UNITED STATES DISTRICT COURT NORTHERN DISTRICT OF TEXAS FORT WORTH DIVISION
Dec 19, 2018
NO. 4:18-CV-127-A (N.D. Tex. Dec. 19, 2018)

Opinion

NO. 4:18-CV-127-A

12-19-2018

TIMOTHY C. YOAKUM, Plaintiff, v. SABRE GLBL, INC., Defendant.


MEMORANDUM OPINION AND ORDER

Came on for consideration the motion of defendant, Sabre GLBL Inc., for summary judgment. The court, having considered the motion, the response of plaintiff, Timothy C. Yoakum, the reply, the record, and applicable authorities, finds that the motion should be granted.

The court need not consider the supplemental appendix in support of the reply.

I.

Plaintiff's Claims

On February 1, 2018, plaintiff filed his complaint in this action. Doc. 1. He alleges that he was discriminated against by defendant on the basis of his race and sex. He asserts causes of action for race and sex discrimination under 42 U.S.C. §§ 2000e to 2000e-17 ("Title VII"), 42 U.S.C. § 1981 ("§ 1981"), and Chapter 21 of the Texas Labor Code ("Chapter 21").

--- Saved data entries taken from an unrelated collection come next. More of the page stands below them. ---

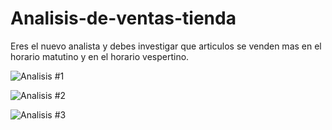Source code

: # Analisis-de-ventas-tienda

Eres el nuevo analista y debes investigar que articulos se venden mas en el horario matutino y en el horario vespertino. 


![Analisis #1](https://user-images.githubusercontent.com/81868044/187943702-e6ad21b8-dd54-4ee9-819d-31a5caf55b73.png)

![Analisis #2](https://user-images.githubusercontent.com/81868044/187943750-799985ed-0ce8-478b-af2b-37d932087bce.png)

![Analisis #3](https://user-images.githubusercontent.com/81868044/187944118-b7a38cf2-be76-4677-98c1-0bf3832ffa2c.png)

The "Doc. ___" reference is to the number of the item on the docket in this action.

Plaintiff confusingly refers to "sex/gender" making it difficult to determine what he is really alleging. See, e.g., Doc. 1, ¶ 61.

II.

Grounds of the Motion

Defendant maintains that plaintiff cannot prevail on any of his claims. Specifically:

A sex discrimination claim is not cognizable under § 1981. Plaintiff cannot pursue his claims under Chapter 21 since the Texas Workforce Commission did not ever receive his charge. Those claims are time-barred in any event. Any claims based on events that occurred more than 300 days before plaintiff filed his EEOC charge are time-barred. Even if not time-barred, plaintiff cannot prevail on his discrimination claims because he cannot establish a prima facie case of discrimination. And, he cannot establish constructive discharge. Even if plaintiff could make a prima facie case, he cannot overcome defendant's articulated legitimate, non-discriminatory reasons for its actions. And, respondeat superior is not a cause of action.

III.

Applicable Summary Judgment Principles

Rule 56(a) of the Federal Rules of Civil Procedure provides that the court shall grant summary judgment on a claim or defense if there is no genuine dispute as to any material fact and the movant is entitled to judgment as a matter of law. Fed. R. Civ. P. 56(a); Anderson v. Liberty Lobby, Inc., 477 U.S. 242, 247 (1986). The movant bears the initial burden of pointing out to the court that there is no genuine dispute as to any material fact. Celotex Corp. v. Catrett, 477 U.S. 317, 323, 325 (1986). The movant can discharge this burden by pointing out the absence of evidence supporting one or more essential elements of the nonmoving party's claim, "since a complete failure of proof concerning an essential element of the nonmoving party's case necessarily renders all other facts immaterial." Id. at 323. Once the movant has carried its burden under Rule 56(a), the nonmoving party must identify evidence in the record that creates a genuine dispute as to each of the challenged elements of its case. Id. at 324; see also Fed. R. Civ. P. 56(c) ("A party asserting that a fact . . . is genuinely disputed must support the assertion by . . . citing to particular parts of materials in the record . . . ."). If the evidence identified could not lead a rational trier of fact to find in favor of the nonmoving party as to each essential element of the nonmoving party's case, there is no genuine dispute for trial and summary judgment is appropriate. Matsushita Elec. Indus. Co. v. Zenith Radio Corp., 475 U.S. 574, 587, 597 (1986). In Mississippi Prot. & Advocacy Sys., Inc. v. Cotten, the Fifth Circuit explained:

Where the record, including affidavits, interrogatories, admissions, and depositions could not, as a whole, lead a rational trier of fact to find for the nonmoving party, there is no issue for trial.
929 F.2d 1054, 1058 (5th Cir. 1991).

The standard for granting a motion for summary judgment is the same as the standard for rendering judgment as a matter of law. Celotex Corp., 477 U.S. at 323. If the record taken as a whole could not lead a rational trier of fact to find for the non-moving party, there is no genuine issue for trial. Matsushita, 475 U.S. at 597; see also Mississippi Prot. & Advocacy Sys., 929 F.2d at 1058.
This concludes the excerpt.